Chapter 28 Luca

Light through the curtains. Not morning light, not yet. The gray before it, the sky deciding. I am on my side facing the window and Wes is behind me, his arm heavy across my ribs, his breathing slow and even against my neck.

Mouse is at the foot of the bed. I can feel her weight on my ankle. Her purring is a low steady engine that has been running since I fell asleep and has not stopped.

The dishes, the mail, the heap of clothes are all visible in the gray light and none of them are different from last night except that I slept. I slept and woke up and the arm is still here and the cat is still here and the apartment is the same apartment.

I don't move. His breathing stays steady. I watch the light change through the curtains for a while, the gray warming toward white, and then his arm shifts and tightens and his mouth is against my shoulder.

"Hey." His voice is rough.

"Hey."

"You sleep?"

"Some."

"Some is good." He pulls me closer. His hand finds mine against my chest. "Some is better than none."

I don't say anything. Mouse adjusts at my feet, her weight redistributing, her purring uninterrupted.

The room smells like Wes now. Not just the pillow, not just the shirt he left here in October that I have not washed.

The actual man. His skin, his soap, the morning version of him before the day starts.

"I made coffee last night," he says. "Before we went to bed. It's in the pot. It'll be cold but it's there."

"You made coffee at midnight."

"I made coffee at midnight." He presses his face into my hair. "Figured one of us would want it."

I close my eyes. The sentence from last night is still in my head. I can't do this anymore. It is quieter than it was yesterday. Not gone. Quieter.

"Wes?"

"Yeah."

"The name Ash left. The therapist."

His hand tightens on mine. "Yeah?"

"I'll call."

He doesn't say anything for a few seconds. Just his breathing against my neck, his thumb moving across my knuckles.

"Okay." He kisses the back of my neck. "You want me to be here for that?"

"Yeah."

"Then I'm here."

Mouse yawns at the foot of the bed, the sound enormous and theatrical, and I almost laugh. Almost. The almost is more than I've had in weeks.

I call the number on the piece of paper Avi left and she is able to fit me in the next day. Which is how I find myself sitting in my car in a lot on Juniper Street.

The drive took me through Midtown. At Tenth and Piedmont the crosswalk is painted in rainbow stripes, the colors faded from traffic and weather but still visible, still the full spectrum laid flat across the asphalt.

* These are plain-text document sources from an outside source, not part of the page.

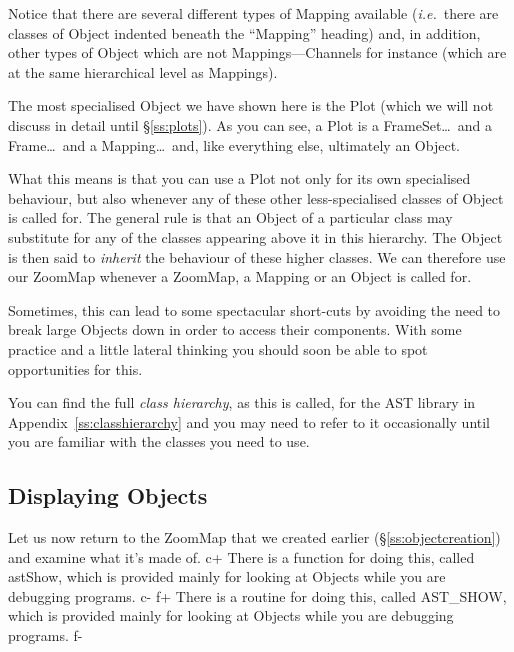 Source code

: \documentclass[twoside,11pt]{article}
\newcommand{\appref}[1]{Appendix~\ref{#1}}
\newcommand{\secref}[1]{\S\ref{#1}}
\newcommand{\appref}[1]{\ref{#1}}
\newcommand{\secref}[1]{\ref{#1}}
\begin{document}
Notice that there are several different types of Mapping available
({\em{i.e.}}\ there are classes of Object indented beneath the
``Mapping'' heading) and, in addition, other types of Object which are
not Mappings---Channels for instance (which are at the same
hierarchical level as Mappings).

The most specialised Object we have shown here is the Plot (which we
will not discuss in detail until \secref{ss:plots}). As you can see, a
Plot is a FrameSet\ldots\ and a Frame\ldots\ and a Mapping\ldots\ and,
like everything else, ultimately an Object.

What this means is that you can use a Plot not only for its own
specialised behaviour, but also whenever any of these other
less-specialised classes of Object is called for. The general rule is
that an Object of a particular class may substitute for any of the
classes appearing above it in this hierarchy. The Object is then said
to {\em{inherit}} the behaviour of these higher classes. We can
therefore use our ZoomMap whenever a ZoomMap, a Mapping or an Object
is called for.

Sometimes, this can lead to some spectacular short-cuts by avoiding
the need to break large Objects down in order to access their
components. With some practice and a little lateral thinking you
should soon be able to spot opportunities for this.

You can find the full {\em{class hierarchy}}, as this is called, for
the AST library in \appref{ss:classhierarchy} and you may need to
refer to it occasionally until you are familiar with the classes you
need to use.

\subsection{\label{ss:displayingobjects}Displaying Objects}

Let us now return to the ZoomMap that we created earlier
(\secref{ss:objectcreation}) and examine what it's made of.
c+
There is a function for doing this, called astShow, which is provided
mainly for looking at Objects while you are debugging programs.
c-
f+
There is a routine for doing this, called AST\_SHOW, which is provided
mainly for looking at Objects while you are debugging programs.
f-
\end{document}

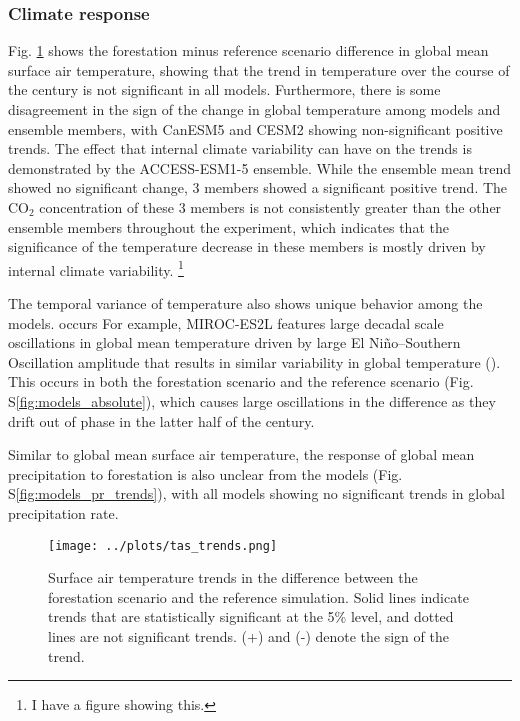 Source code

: \documentclass[]{article}
\begin{document}
\subsubsection{Climate response}

Fig. \ref{fig:models_tas_trends} shows the forestation minus reference scenario difference in global mean surface air temperature, showing that the trend in temperature over the course of the century is not significant in all models.
Furthermore, there is some disagreement in the sign of the change in global temperature among models and ensemble members, with CanESM5 and CESM2 showing non-significant positive trends.
The effect that internal climate variability can have on the trends is demonstrated by the ACCESS-ESM1-5 ensemble.
While the ensemble mean trend showed no significant change, 3 members showed a significant positive trend.
The CO$_2$ concentration of these 3 members is not consistently greater than the other ensemble members throughout the experiment, which indicates that the significance of the temperature decrease in these members is mostly driven by internal climate variability. \footnote{I have a figure showing this.}

The temporal variance of temperature also shows unique behavior among the models.
 occurs For example, MIROC-ES2L features large decadal scale oscillations in global mean temperature driven by large El Niño–Southern Oscillation amplitude that results in similar variability in global temperature (\cite{hajima_development_2020}). This occurs in both the forestation scenario and the reference scenario (Fig. S\ref{fig:models_absolute}), which causes large oscillations in the difference as they drift out of phase in the latter half of the century.

Similar to global mean surface air temperature, the response of global mean precipitation to forestation is also unclear from the models (Fig. S\ref{fig:models_pr_trends}), with all models showing no significant trends in global precipitation rate.

\begin{figure}[H]
    \centering
    \texttt{[image: ../plots/tas\_trends.png]}
    \caption{Surface air temperature trends in the difference between the forestation scenario and the reference simulation. Solid lines indicate trends that are statistically significant at the 5\% level, and dotted lines are not significant trends. (+) and (-) denote the sign of the trend.}
    \label{fig:models_tas_trends}
\end{figure}
\end{document}

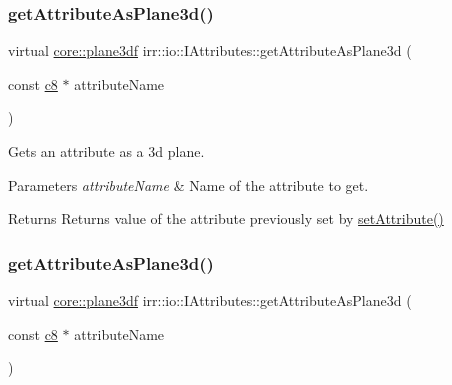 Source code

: \subsubsection{\texorpdfstring{get\+Attribute\+As\+Plane3d()}{getAttributeAsPlane3d()}\hspace{0.1cm}{\footnotesize\ttfamily [1/4]}}
{\footnotesize\ttfamily virtual \hyperlink{namespaceirr_1_1core_a97c9b39d4c6f71dbd9ded0153c4fa7f7}{core\+::plane3df} irr\+::io\+::\+I\+Attributes\+::get\+Attribute\+As\+Plane3d (\begin{DoxyParamCaption}\item[{const \hyperlink{namespaceirr_a9395eaea339bcb546b319e9c96bf7410}{c8} $\ast$}]{attribute\+Name }\end{DoxyParamCaption})\hspace{0.3cm}{\ttfamily [pure virtual]}}



Gets an attribute as a 3d plane. 


\begin{DoxyParams}{Parameters}
{\em attribute\+Name} & Name of the attribute to get. \\
\hline
\end{DoxyParams}
\begin{DoxyReturn}{Returns}
Returns value of the attribute previously set by \hyperlink{classirr_1_1io_1_1IAttributes_a03fa31acb481ae23678676cc183f09a6}{set\+Attribute()} 
\end{DoxyReturn}
\mbox{\label{classirr_1_1io_1_1IAttributes_a1d660e66f832cd670a47f5898bc0f5df}} 
\subsubsection{\texorpdfstring{get\+Attribute\+As\+Plane3d()}{getAttributeAsPlane3d()}\hspace{0.1cm}{\footnotesize\ttfamily [2/4]}}
{\footnotesize\ttfamily virtual \hyperlink{namespaceirr_1_1core_a97c9b39d4c6f71dbd9ded0153c4fa7f7}{core\+::plane3df} irr\+::io\+::\+I\+Attributes\+::get\+Attribute\+As\+Plane3d (\begin{DoxyParamCaption}\item[{const \hyperlink{namespaceirr_a9395eaea339bcb546b319e9c96bf7410}{c8} $\ast$}]{attribute\+Name }\end{DoxyParamCaption})\hspace{0.3cm}{\ttfamily [pure virtual]}}



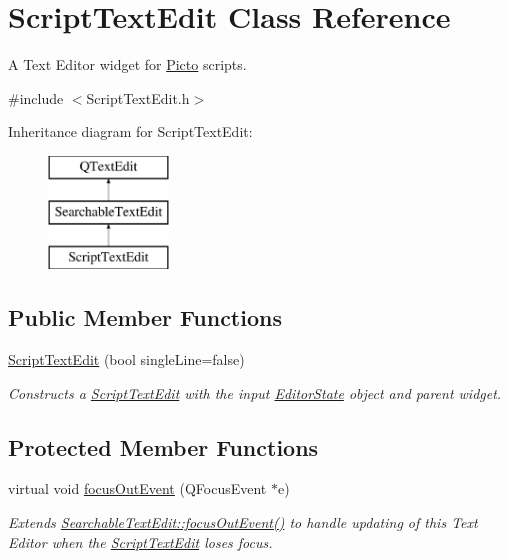 \hypertarget{class_script_text_edit}{\section{Script\-Text\-Edit Class Reference}
\label{class_script_text_edit}
}


A Text Editor widget for \hyperlink{namespace_picto}{Picto} scripts.  




{\ttfamily \#include $<$Script\-Text\-Edit.\-h$>$}

Inheritance diagram for Script\-Text\-Edit\-:\begin{figure}[H]
\begin{center}
\leavevmode
\includegraphics[height=3.000000cm]{class_script_text_edit}
\end{center}
\end{figure}
\subsection*{Public Member Functions}
\begin{DoxyCompactItemize}
\item 
\hypertarget{class_script_text_edit_a123fe60902b21fb843bbccf5ee094b57}{\hyperlink{class_script_text_edit_a123fe60902b21fb843bbccf5ee094b57}{Script\-Text\-Edit} (bool single\-Line=false)}\label{class_script_text_edit_a123fe60902b21fb843bbccf5ee094b57}

\begin{DoxyCompactList}\small\item\em Constructs a \hyperlink{class_script_text_edit}{Script\-Text\-Edit} with the input \hyperlink{class_editor_state}{Editor\-State} object and parent widget. \end{DoxyCompactList}\end{DoxyCompactItemize}
\subsection*{Protected Member Functions}
\begin{DoxyCompactItemize}
\item 
virtual void \hyperlink{class_script_text_edit_a2b458e8de5efc0ec00378b4075c66d1b}{focus\-Out\-Event} (Q\-Focus\-Event $\ast$e)
\begin{DoxyCompactList}\small\item\em Extends \hyperlink{class_searchable_text_edit_a8622cfa9536e40d76cfb1fb84f7ffc7c}{Searchable\-Text\-Edit\-::focus\-Out\-Event()} to handle updating of this Text Editor when the \hyperlink{class_script_text_edit}{Script\-Text\-Edit} loses focus. \end{DoxyCompactList}\end{DoxyCompactItemize}

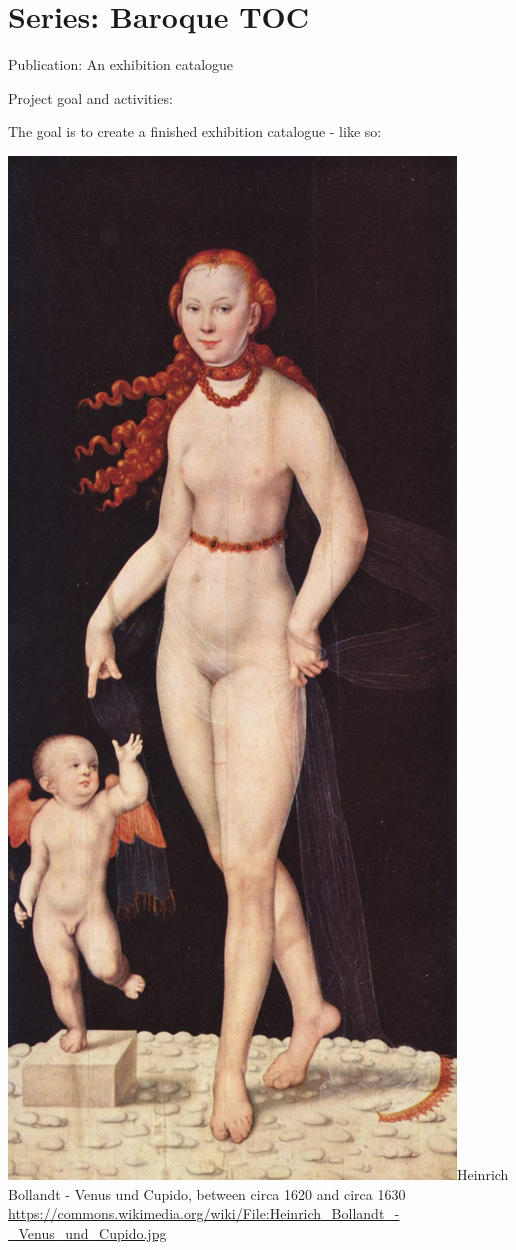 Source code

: \documentclass[
  letterpaper,
]{book}
\begin{document}
\hypertarget{series-baroque-toc}{%
\section{Series: Baroque TOC}\label{series-baroque-toc}}

Publication: An exhibition catalogue

Project goal and activities:

The goal is to create a finished exhibition catalogue - like so:

\includegraphics{./6780765/Heinrich_Bollandt_-_Venus_und_Cupido.jpg}Heinrich
Bollandt - Venus und Cupido, between circa 1620 and circa 1630
\url{https://commons.wikimedia.org/wiki/File:Heinrich_Bollandt_-_Venus_und_Cupido.jpg}
\end{document}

The office is on the second floor of a brick building between a yoga studio and an immigration lawyer.

I sit in my car for three minutes before I go inside.

The waiting room is small. Two chairs, a side table, a stack of magazines that nobody has touched.

A print on the wall of a mountain landscape that I would say is below average.

The door opens. A woman with purple hair pulled back in a tight bun, bright glasses with rainbow frames that sit on a face that is already looking at me like I am a person and not a file.

"Luca? Come on in."

The office is warmer than the waiting room.

Two deep green chairs and a gray couch, positioned toward the window.

A painting above the desk, warm colors in a shape I cannot name.

A box of tissues on the side table between the seats.

A small plant in a ceramic pot on the windowsill, and I can tell from here that it is real because the soil is damp and one leaf has a brown edge where the sun has been too much for it.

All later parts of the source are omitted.